東証プライムに上場する電気機器銘柄の安川電機<6506>について、2026年4月13日から2026年7月13日まで保有した場合の株価推移や変動率について紹介します。
あわせて、安川電機の直近の2027年2月期1Q決算の概況も簡単に振り返ります。
※本記事中の株価は、過去の株式分割の影響を調整した値を使用しています。
それでは早速見ていきましょう。
安川電機の3か月間の株価推移
安川電機の3か月間の株価チャート(折れ線グラフ)
安川電機の株価は、2026年4月13日の5,239円から2026年7月13日の5,972円へと推移しました。
起点からは733円(+14.0%)上昇した格好です。
3か月間の平均値は6,510円、最高値は2026年6月22日の7,655円(平均値との乖離率+17.6%)、最低値は2026年4月24日の5,150円(平均値との乖離率-20.9%)となっています。
- 起点(2026年4月13日):5,239円
- 終点(2026年7月13日):5,972円
- 期間平均値:6,510円
- 期間最高値(2026年6月22日):7,655円(平均値との乖離率+17.6%)
- 期間最低値(2026年4月24日):5,150円(平均値との乖離率-20.9%)
安川電機の直近の2027年2月期1Q決算
安川電機が2026年7月10日に発表した2027年2月期1Q決算は、売上収益1,389億円(前年同期比+10.6%)、営業利益84億円(同-19.2%)、当期利益54億円(同-21.7%)でした。
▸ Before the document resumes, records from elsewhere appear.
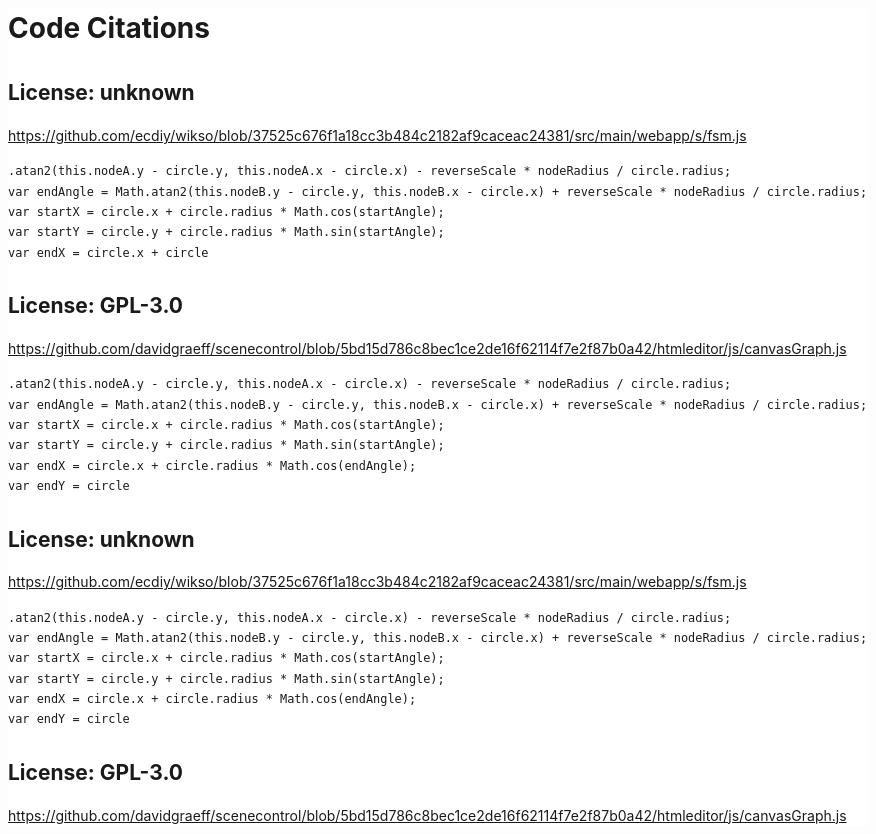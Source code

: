 # Code Citations

## License: unknown
https://github.com/ecdiy/wikso/blob/37525c676f1a18cc3b484c2182af9caceac24381/src/main/webapp/s/fsm.js

```
.atan2(this.nodeA.y - circle.y, this.nodeA.x - circle.x) - reverseScale * nodeRadius / circle.radius;
var endAngle = Math.atan2(this.nodeB.y - circle.y, this.nodeB.x - circle.x) + reverseScale * nodeRadius / circle.radius;
var startX = circle.x + circle.radius * Math.cos(startAngle);
var startY = circle.y + circle.radius * Math.sin(startAngle);
var endX = circle.x + circle
```


## License: GPL-3.0
https://github.com/davidgraeff/scenecontrol/blob/5bd15d786c8bec1ce2de16f62114f7e2f87b0a42/htmleditor/js/canvasGraph.js

```
.atan2(this.nodeA.y - circle.y, this.nodeA.x - circle.x) - reverseScale * nodeRadius / circle.radius;
var endAngle = Math.atan2(this.nodeB.y - circle.y, this.nodeB.x - circle.x) + reverseScale * nodeRadius / circle.radius;
var startX = circle.x + circle.radius * Math.cos(startAngle);
var startY = circle.y + circle.radius * Math.sin(startAngle);
var endX = circle.x + circle.radius * Math.cos(endAngle);
var endY = circle
```


## License: unknown
https://github.com/ecdiy/wikso/blob/37525c676f1a18cc3b484c2182af9caceac24381/src/main/webapp/s/fsm.js

```
.atan2(this.nodeA.y - circle.y, this.nodeA.x - circle.x) - reverseScale * nodeRadius / circle.radius;
var endAngle = Math.atan2(this.nodeB.y - circle.y, this.nodeB.x - circle.x) + reverseScale * nodeRadius / circle.radius;
var startX = circle.x + circle.radius * Math.cos(startAngle);
var startY = circle.y + circle.radius * Math.sin(startAngle);
var endX = circle.x + circle.radius * Math.cos(endAngle);
var endY = circle
```


## License: GPL-3.0
https://github.com/davidgraeff/scenecontrol/blob/5bd15d786c8bec1ce2de16f62114f7e2f87b0a42/htmleditor/js/canvasGraph.js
営業利益・当期利益はともに減益となりました。
- 売上収益:1,389億円(前年同期比+10.6%)
- 営業利益:84億円(前年同期比-19.2%)
- 当期利益:54億円(前年同期比-21.7%)
- EPS:21円
通期計画に対する進捗率は売上収益が24.0%、営業利益が14.1%です。
売上・利益の増減理由
AI関連投資を背景に半導体およびデータセンタを中心とした設備投資需要が拡大しました。
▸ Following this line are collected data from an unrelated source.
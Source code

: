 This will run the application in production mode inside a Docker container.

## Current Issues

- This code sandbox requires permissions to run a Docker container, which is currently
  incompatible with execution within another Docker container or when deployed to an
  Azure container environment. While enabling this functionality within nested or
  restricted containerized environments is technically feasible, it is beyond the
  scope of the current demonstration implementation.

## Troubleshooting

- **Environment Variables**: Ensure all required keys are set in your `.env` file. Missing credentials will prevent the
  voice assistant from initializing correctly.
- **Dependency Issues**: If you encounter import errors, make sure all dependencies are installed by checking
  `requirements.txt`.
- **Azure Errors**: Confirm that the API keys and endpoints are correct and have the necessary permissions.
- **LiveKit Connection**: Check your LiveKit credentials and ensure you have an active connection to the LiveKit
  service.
売上収益は、経営基盤の強化を目的とした基幹システムの移行にともなう生産への影響を受けたものの、半導体・データセンタ関連投資を背景とした需要の拡大などにより、前年同期を上回りました。
一方で営業利益は、基幹システムの移行の影響に加え、間接費の増加や欧州における事業構造改革費用の計上などにより、前年同期を下回りました。
セグメント別では、モーションコントロールが半導体・データセンタ関連の需要拡大を背景に増収増益となり、システムエンジニアリングも上下水道用電気システムや港湾クレーン関連の販売増加により増収増益となりました。
ロボットは、日本・欧州で販売が減少したものの米州・中国の増収により売上収益が前年同期とほぼ同水準となる一方、基幹システムの移行の影響や欧州の事業構造改革費用の計上により営業利益は前年同期を下回りました。
半導体・データセンタ関連の需要拡大が増収を支えた一方、基幹システムの移行や構造改革に伴う費用が利益を押し下げたとうかがえます。
事業等のリスク
2026年2月期有価証券報告書では、グローバルに事業を展開することを背景に、地政学リスクが示されています。
輸出規制の拡大や関税の引き上げなどの保護主義的措置により、開発・生産・物流や営業活動が制限を受ける可能性があります。
原材料・部品の調達では、価格の高騰や国際関係の変化、取引先の被災などにより、安定的な確保・供給が困難となる可能性があります。
また、為替相場の変動や、競合企業との価格競争・製品投入時期に関する競争の激化も挙げられています。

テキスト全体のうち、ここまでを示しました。